**What is required:** Give the data below again exactly as written, but without the pictures.

┌──

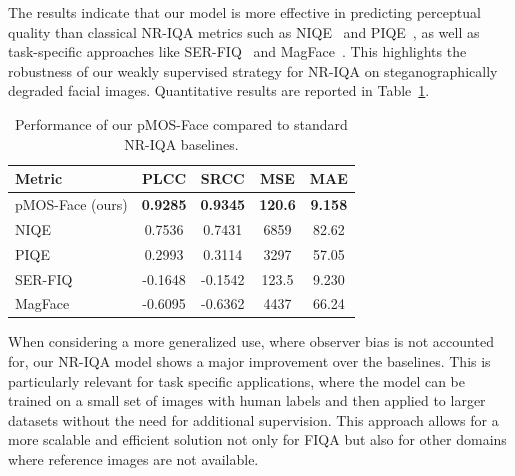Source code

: The results indicate that our model is more effective in predicting perceptual quality than classical NR-IQA metrics such as NIQE~\cite{mittal2013making} and PIQE~\cite{piqe2016}, as well as task-specific approaches like SER-FIQ~\cite{terhorst2020serfiq} and MagFace~\cite{meng2021magface}. This highlights the robustness of our weakly supervised strategy for NR-IQA on steganographically degraded facial images. Quantitative results are reported in Table~\ref{tab:nr_scores}.

\begin{table}
\centering
\caption{Performance of our pMOS-Face compared to standard NR-IQA baselines.}\label{tab:nr_scores}
\begin{tabular}{lcccc}
\toprule
\textbf{Metric} & \textbf{PLCC} & \textbf{SRCC} & \textbf{MSE} & \textbf{MAE} \\
\midrule
pMOS-Face (ours) & \textbf{0.9285} & \textbf{0.9345} & \textbf{120.6} & \textbf{9.158} \\
NIQE                 & 0.7536          & 0.7431          & 6859        & 82.62 \\
PIQE                 & 0.2993          & 0.3114          & 3297        & 57.05 \\
SER-FIQ              & -0.1648         & -0.1542         & 123.5         & 9.230 \\
MagFace              & -0.6095         & -0.6362         & 4437        & 66.24 \\
\bottomrule
\end{tabular}
\end{table}

When considering a more generalized use, where observer bias is not accounted for, our NR-IQA model shows a major improvement over the baselines. This is particularly relevant for task specific applications, where the model can be trained on a small set of images with human labels and then applied to larger datasets without the need for additional supervision. This approach allows for a more scalable and efficient solution not only for FIQA but also for other domains where reference images are not available.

└──

**Written reply:**
Source code

: The results indicate that our model is more effective in predicting perceptual quality than classical NR-IQA metrics such as NIQE~\cite{mittal2013making} and PIQE~\cite{piqe2016}, as well as task-specific approaches like SER-FIQ~\cite{terhorst2020serfiq} and MagFace~\cite{meng2021magface}. This highlights the robustness of our weakly supervised strategy for NR-IQA on steganographically degraded facial images. Quantitative results are reported in Table~\ref{tab:nr_scores}.

\begin{table}
\centering
\caption{Performance of our pMOS-Face compared to standard NR-IQA baselines.}\label{tab:nr_scores}
\begin{tabular}{lcccc}
\toprule
\textbf{Metric} & \textbf{PLCC} & \textbf{SRCC} & \textbf{MSE} & \textbf{MAE} \\
\midrule
pMOS-Face (ours) & \textbf{0.9285} & \textbf{0.9345} & \textbf{120.6} & \textbf{9.158} \\
NIQE                 & 0.7536          & 0.7431          & 6859        & 82.62 \\
PIQE                 & 0.2993          & 0.3114          & 3297        & 57.05 \\
SER-FIQ              & -0.1648         & -0.1542         & 123.5         & 9.230 \\
MagFace              & -0.6095         & -0.6362         & 4437        & 66.24 \\
\bottomrule
\end{tabular}
\end{table}

When considering a more generalized use, where observer bias is not accounted for, our NR-IQA model shows a major improvement over the baselines. This is particularly relevant for task specific applications, where the model can be trained on a small set of images with human labels and then applied to larger datasets without the need for additional supervision. This approach allows for a more scalable and efficient solution not only for FIQA but also for other domains where reference images are not available.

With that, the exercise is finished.